インタプリタかなくぎ流

いつか役に立つことがあるかもしれません。

デヴォンとコーンウォール

オンライン英会話で「こないだイングランドの南西部、デヴォン州とコーンウォール州を旅行しました」と言ったら、講師の先生がそのデヴォン州はプリマス出身の方だったので、そこから先生の「ふるさと語り」が止まらなくなりました。も〜、こちらにぜんぜん話させてくれないの。その点でレッスンとしては「はずれ」でしたが、でもそのぶん興味深いお話をたくさん聞くことができました。


Devon and Cornwall's Great Scenic Railways

パスティ」(ミートパイみたいな具入りのペイストリー)は食べたかと聞かれたので、「コーニッシュコーンウォール州の)パスティを食べました」と答えたら、いやいや、何を言っている、パスティはデヴォンのほうが元祖なんだ、だいたい生地の閉じ方が違ってだな、デヴォンのは楕円形で真上を閉じるがコーンウォールのは半円形で端を閉じてあって、包んである具も……とまあ、熱く語っておられました。

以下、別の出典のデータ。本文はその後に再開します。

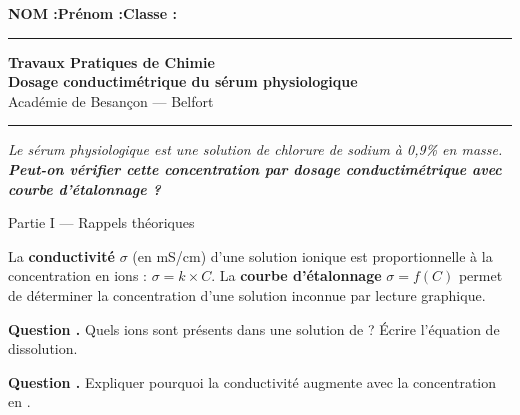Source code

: \documentclass[11pt,a4paper]{article}
\newcommand{\sectitle}[1]{%
  \vspace{6pt}
  \noindent\colorbox{exoheader}{\parbox{\dimexpr\linewidth-2\fboxsep}%
    {\color{white}\bfseries\large\strut\quad #1}}
  \vspace{4pt}
}
\newcounter{question}
\newcommand{\question}{%
  \stepcounter{question}%
  \noindent\textcolor{exoheader}{\textbf{Question \thequestion.}}\quad
}
\begin{document}
\noindent\textbf{NOM :}\hfill\textbf{Prénom :}\hfill\textbf{Classe :}\hfill\phantom{x}\\[0.2cm]
\hrule\vspace{0.2cm}

\begin{center}
  {\large\bfseries\textcolor{exoheader}{Travaux Pratiques de Chimie}}\\[4pt]
  {\LARGE\bfseries Dosage conductimétrique du sérum physiologique}\\[2pt]
  {\small Académie de Besançon --- Belfort}
\end{center}
\hrule\vspace{6pt}

\begin{tcolorbox}[enhanced, colback=problemebg, colframe=exoheader, boxrule=1.5pt,
  title={\faFlask\quad Problématique},
  fonttitle=\bfseries\color{white},
  attach boxed title to top left={yshift=-2mm, xshift=4mm},
  boxed title style={colback=exoheader, colframe=exoheader}]
\textit{Le sérum physiologique est une solution de chlorure de sodium à 0,9\% en masse.
\textbf{Peut-on vérifier cette concentration par dosage conductimétrique avec courbe d'étalonnage ?}}
\end{tcolorbox}

\vspace{6pt}

\sectitle{Partie I --- Rappels théoriques}

\begin{mdframed}[backgroundcolor=exolight, linecolor=exoheader, linewidth=1.2pt]
La \textbf{conductivité} $\sigma$ (en mS/cm) d'une solution ionique est proportionnelle
à la concentration en ions : $\sigma = k \times C$.
La \textbf{courbe d'étalonnage} $\sigma = f(C)$ permet de déterminer la concentration
d'une solution inconnue par lecture graphique.
\end{mdframed}

\vspace{4pt}
\question Quels ions sont présents dans une solution de  ? Écrire l'équation de dissolution.

\vspace{0.3cm}\noindent\dotfill

\question Expliquer pourquoi la conductivité augmente avec la concentration en . \dotfill
\end{document}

また「クリームティー」は楽しんだかと聞かれたので、「フラットホワイト(エスプレッソコーヒーにミルクを加えたもの)なら飲みました」と答えたら、いやいや、何を言っている、クリームティーはスコーンと紅茶のセットだ、ジャムとクロテッドクリームを必ず添えてだな、デヴォンではふたつに割ったスコーンの上にまずクロテッドクリーム、しかるのちにジャムを載せるが、コーンウォールではジャムの上にクロテッドクリームだ。もちろんデヴォン式のほうがおいしいがな……と、これまた熱弁。


Top 5 places to enjoy a traditional Devon Cream Tea | Coast & Country Cottages

ミルクティーの楽しみ方で「ミルクが先派」と「紅茶が先派」がいるというのは聞いたことがありましたが、スコーンの食べ方にも地域によってこだわりがあるんですね。ネットで検索してみたら、こんな記事が見つかりました。もっともこの記事では “While it doesn't necessarily affect the flavor of the cream tea, it's simply the order of the ingredients that are different.(単に材料の順番が違うだけで、クリームティーの味に影響するわけではない)” といたって冷静ですけど。

www.thespruceeats.com

……にしても、これもネットで調べたところによると、デヴォン州は6707平方kmでコーンウォール州は3563平方kmだそうですから、いずれもそれほど大きな地域ではありません。二つの州で千葉県と埼玉県と東京都を合わせたくらいの大きさなんです*1。それにプリマスはデヴォンとコーンウォールのちょうど州境にある港町なんですけど、それでもやはり「わがふるさと」に対する思いというのは並々ならぬものがあるんですね。

このプリマス出身の先生は現在お仕事でトルコにお住まいだそうで、デヴォン愛を熱く語り倒したあと “You're making me homesick.(君のせいでホームシックになっちゃったよ)” とおっしゃっていました。

*1:千葉県5156平方km・埼玉県3797平方km・東京都2194平方km。「47都道府県面積ランキング」より。